Sound in the real world is analog. What analog means, in terms of analog vs. digital, is that it’s continuous. If you take a ruler, it has a bunch of markings on it. Let’s say it’s marked at only centimetres. So it has markings of 1cm, 2cm, 3cm, etc. The ruler doesn’t cease to exist between those markings, however, nor does real-world distance. There’s a defined value of ruler between those. Now, you could make more markings so that you had a 1.5cm marking. But if you zoomed in between the 1cm and the 1.5cm marking, there’s still ruler between them. You could make more markings, and if you zoomed in again, there would be ruler between them and so on and so on down the line. Eventually, since a ruler is a physical object made of atoms you’d get to the point where you’d have discrete atoms. But there would still be distance between each atoms. And that’s where analog vs. digital comes in to play. Digital is like the ruler — if you zoom down deeply enough there’s a point where there is space between the units. Analog is like the distance — no matter how far you zoom down, there’s more distance between the ends.

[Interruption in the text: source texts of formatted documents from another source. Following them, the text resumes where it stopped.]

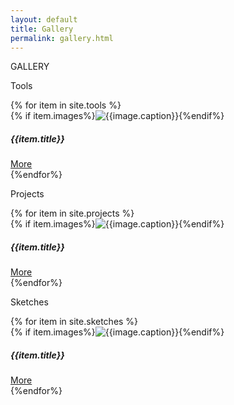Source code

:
 ```yaml
---
layout: default
title: Gallery
permalink: gallery.html
---
```


<div class="container">
<p class="h2 my-4">GALLERY</p>
<p class="h4 pb-3 border-bottom">Tools</p>
<div class="row">
{% for item in site.tools %}
<div class="col-md-3 col-6 m-3">
    <div class="card m-3" >
        {% if item.images%}<img class="card-img-top" {% for image in item.images limit: 1 %}src="{% if image.filelocation contains 'http' %}{{ image.filelocation }}{% else%}{{ image.filelocation | relative_url }}{% endif %}" alt="{{image.caption}}"{%endfor%} style="max-height:100px;">{%endif%}
        <div class="card-body">
          <h5 class="card-title">{{item.title}}</h5>
          <a href="{{item.url}}" class="btn btn-outline-primary stretched-link">More</a>
        </div>
      </div>
</div>
{%endfor%}
</div>
<p class="h4 pb-3 border-bottom">Projects</p>
<div class="row">
{% for item in site.projects %}
<div class="col-md-3 col-6 m-3">
    <div class="card m-3" >
        {% if item.images%}<img class="card-img-top" {% for image in item.images limit: 1 %}src="{% if image.filelocation contains 'http' %}{{ image.filelocation }}{% else%}{{ image.filelocation | relative_url }}{% endif %}" alt="{{image.caption}}"{%endfor%} style="max-height:100px;">{%endif%}
        <div class="card-body">
          <h5 class="card-title">{{item.title}}</h5>
          <a href="{{item.url}}" class="btn btn-outline-primary stretched-link">More</a>
        </div>
      </div>
</div>
{%endfor%}
</div>
<p class="h4 pb-3 border-bottom">Sketches</p>
<div class="row">
{% for item in site.sketches %}
<div class="col-md-3 col-6 m-3">
    <div class="card m-3" >
        {% if item.images%}<img class="card-img-top" {% for image in item.images limit: 1 %}src="{% if image.filelocation contains 'http' %}{{ image.filelocation }}{% else%}{{ image.filelocation | relative_url }}{% endif %}" alt="{{image.caption}}"{%endfor%} style="max-height:100px;">{%endif%}
        <div class="card-body">
          <h5 class="card-title">{{item.title}}</h5>
          <a href="{{item.url}}" class="btn btn-outline-primary stretched-link">More</a>
        </div>
      </div>
</div>
{%endfor%}
</div>
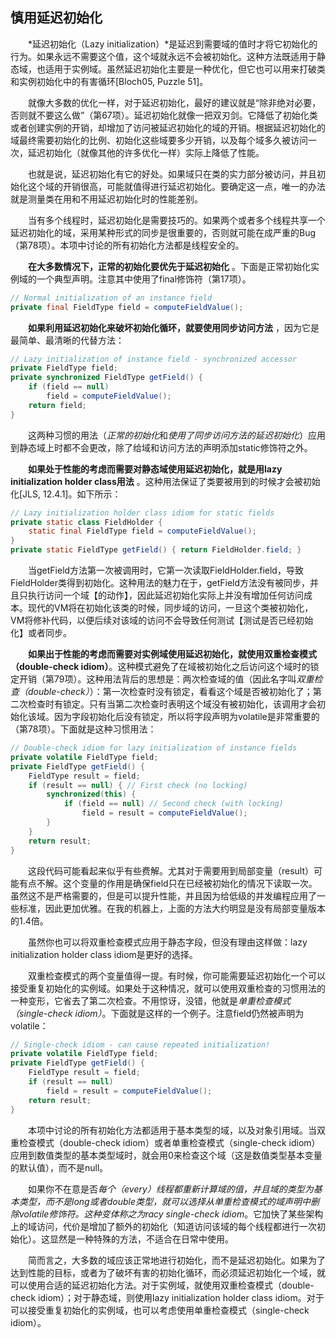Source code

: ## 慎用延迟初始化

&emsp;&emsp;*延迟初始化（Lazy initialization）*是延迟到需要域的值时才将它初始化的行为。如果永远不需要这个值，这个域就永远不会被初始化。这种方法既适用于静态域，也适用于实例域。虽然延迟初始化主要是一种优化，但它也可以用来打破类和实例初始化中的有害循环\[Bloch05, Puzzle 51\]。

&emsp;&emsp;就像大多数的优化一样，对于延迟初始化，最好的建议就是“除非绝对必要，否则就不要这么做”（第67项）。延迟初始化就像一把双刃剑。它降低了初始化类或者创建实例的开销，却增加了访问被延迟初始化的域的开销。根据延迟初始化的域最终需要初始化的比例、初始化这些域要多少开销，以及每个域多久被访问一次，延迟初始化（就像其他的许多优化一样）实际上降低了性能。

&emsp;&emsp;也就是说，延迟初始化有它的好处。如果域只在类的实力部分被访问，并且初始化这个域的开销很高，可能就值得进行延迟初始化。要确定这一点，唯一的办法就是测量类在用和不用延迟初始化时的性能差别。

&emsp;&emsp;当有多个线程时，延迟初始化是需要技巧的。如果两个或者多个线程共享一个延迟初始化的域，采用某种形式的同步是很重要的，否则就可能在成严重的Bug（第78项）。本项中讨论的所有初始化方法都是线程安全的。

&emsp;&emsp;**在大多数情况下，正常的初始化要优先于延迟初始化** 。下面是正常初始化实例域的一个典型声明。注意其中使用了final修饰符（第17项）。

```java
// Normal initialization of an instance field 
private final FieldType field = computeFieldValue();
```

&emsp;&emsp;**如果利用延迟初始化来破坏初始化循环，就要使用同步访问方法** ，因为它是最简单、最清晰的代替方法：

```java
// Lazy initialization of instance field - synchronized accessor
private FieldType field;
private synchronized FieldType getField() {
    if (field == null)
        field = computeFieldValue();
    return field;
}
```

&emsp;&emsp;这两种习惯的用法（*正常的初始化*和*使用了同步访问方法的延迟初始化*）应用到静态域上时都不会更改，除了给域和访问方法的声明添加static修饰符之外。

&emsp;&emsp;**如果处于性能的考虑而需要对静态域使用延迟初始化，就是用lazy initialization holder class用法** 。这种用法保证了类要被用到的时候才会被初始化\[JLS, 12.4.1\]。如下所示：

```java
// Lazy initialization holder class idiom for static fields
private static class FieldHolder {
    static final FieldType field = computeFieldValue();
}
private static FieldType getField() { return FieldHolder.field; }
```

&emsp;&emsp;当getField方法第一次被调用时，它第一次读取FieldHolder.field，导致FieldHolder类得到初始化。这种用法的魅力在于，getField方法没有被同步，并且只执行访问一个域【的动作】，因此延迟初始化实际上并没有增加任何访问成本。现代的VM将在初始化该类的时候，同步域的访问，一旦这个类被初始化，VM将修补代码，以便后续对该域的访问不会导致任何测试【测试是否已经初始化】或者同步。

&emsp;&emsp;**如果出于性能的考虑而需要对实例域使用延迟初始化，就使用双重检查模式（double-check idiom）**。这种模式避免了在域被初始化之后访问这个域时的锁定开销（第79项）。这种用法背后的思想是：两次检查域的值（因此名字叫*双重检查（double-check）*）：第一次检查时没有锁定，看看这个域是否被初始化了；第二次检查时有锁定。只有当第二次检查时表明这个域没有被初始化，该调用才会初始化该域。因为字段初始化后没有锁定，所以将字段声明为volatile是非常重要的（第78项）。下面就是这种习惯用法：

```java
// Double-check idiom for lazy initialization of instance fields
private volatile FieldType field;
private FieldType getField() {
    FieldType result = field;
    if (result == null) { // First check (no locking)
        synchronized(this) {
            if (field == null) // Second check (with locking)
                field = result = computeFieldValue();
        }
    }
    return result;
}
```

&emsp;&emsp;这段代码可能看起来似乎有些费解。尤其对于需要用到局部变量（result）可能有点不解。这个变量的作用是确保field只在已经被初始化的情况下读取一次。虽然这不是严格需要的，但是可以提升性能，并且因为给低级的并发编程应用了一些标准，因此更加优雅。在我的机器上，上面的方法大约明显是没有局部变量版本的1.4倍。

&emsp;&emsp;虽然你也可以将双重检查模式应用于静态字段，但没有理由这样做：lazy initialization holder class idiom是更好的选择。

&emsp;&emsp;双重检查模式的两个变量值得一提。有时候，你可能需要延迟初始化一个可以接受重复初始化的实例域。如果处于这种情况，就可以使用双重检查的习惯用法的一种变形，它省去了第二次检查。不用惊讶，没错，他就是*单重检查模式（single-check idiom）*。下面就是这样的一个例子。注意field仍然被声明为volatile：

```java
// Single-check idiom - can cause repeated initialization!
private volatile FieldType field;
private FieldType getField() {
    FieldType result = field;
    if (result == null)
        field = result = computeFieldValue();
    return result;
}
```

&emsp;&emsp;本项中讨论的所有初始化方法都适用于基本类型的域，以及对象引用域。当双重检查模式（double-check idiom）或者单重检查模式（single-check idiom）应用到数值类型的基本类型域时，就会用0来检查这个域（这是数值类型基本变量的默认值），而不是null。

&emsp;&emsp;如果你不在意是否*每个（every）*线程都重新计算域的值，并且域的类型为基本类型，而不是long或者double类型，就可以选择从单重检查模式的域声明中删除volatile修饰符。这种变体称之为*racy single-check idiom*。它加快了某些架构上的域访问，代价是增加了额外的初始化（知道访问该域的每个线程都进行一次初始化）。这显然是一种特殊的方法，不适合在日常中使用。

&emsp;&emsp;简而言之，大多数的域应该正常地进行初始化，而不是延迟初始化。如果为了达到性能的目标，或者为了破坏有害的初始化循环，而必须延迟初始化一个域，就可以使用合适的延迟初始化方法。对于实例域，就使用双重检查模式（double-check idiom）；对于静态域，则使用lazy initialization holder class idiom。对于可以接受重复初始化的实例域，也可以考虑使用单重检查模式（single-check idiom）。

I hope that makes some sense.
Now, sound is a form of energy, which gets transmitted to your eardrums. (It moves as a wave of pressure, and you can imagine a string moving back and forth pushing the air back and forth as it moves, those compressions and rarefactions being transmitted through the air to your eardrum.) When we measure sound, it really had only one dimension — the amount of energy. All of the things we hear in a sound — its colour, timbre, frequency, tone, etc. — are built out of that one energy measure, and how it changes over time.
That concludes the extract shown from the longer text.